Building in Glasgow, Scotland

The Vogue Cinema Possil is a category C(S) listed building, it is situated on 124 Balmore Road, Possilpark in the north of Glasgow, Scotland. The former art deco cinema opened in 1933 as the Mecca.

== History ==
Opening as the Mecca on 16 August 1933 and designed by the architect James McKissack, it was an example of Glasgow's art deco cinemas when Glasgow was called "Cinema City", featuring a modern-classical style with distinctive red sandstone, faience and harking façade, making it a visually striking and prominent landmark in the area. It originally seated 1,620. The interior was decorated in 'jazz moderne' style, a variation of Art Deco, with features including stained glass lights in the stairwells, robust terrazzo flooring in the hallways and an ornate proscenium arch and curtains, adorned with wave and zigzag motifs.

The Mecca was owned by George Smith and James Welsh, both of whom were Glasgow Corporation councillors, highlighting the venue's significance in the city’s cultural landscape. The cinema was established to serve the burgeoning Possilpark community, particularly the new municipal housing estate.

In its inaugural year, 1933, the Mecca Picture House featured contemporary films such as The Night Mayor starring Lee Tracy and This Sporting Age starring Jack Holt.

In January 1950 it was sold to the Singleton circuit, and renamed Vogue. The cinema stopped showing films on Saturday 2 August 1969 with its final programme being the Steve McQueen film 'Bullitt'. After renovation it was converted to a bingo hall.

Legendary footballer Sir Kenny Dalglish used to visit regularly as a boy.

For 11 years the vogue cinema was a highland wear shop. The hire company (A1 Kilt Hire) were expelled from the building so that it could be demolished. This ended the buildings great history in serving as commercial hub for the community.

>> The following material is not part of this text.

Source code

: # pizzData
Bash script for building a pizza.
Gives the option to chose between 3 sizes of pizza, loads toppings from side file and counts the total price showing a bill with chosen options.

Although this historic cinema was temporarily saved from demolition in 2024 following public outcry, it remained under threat as the owner appealed the decision to have the building listed. Campaigner and DJ Andrew Moore created a campaign and petition in November 2024 in an effort to prevent further demolition. In July 2025, the appeal to overturn the listing was formally rejected by Historic Environment Scotland and the Scottish Government. The cinema remains protected as a category C(S) listed building.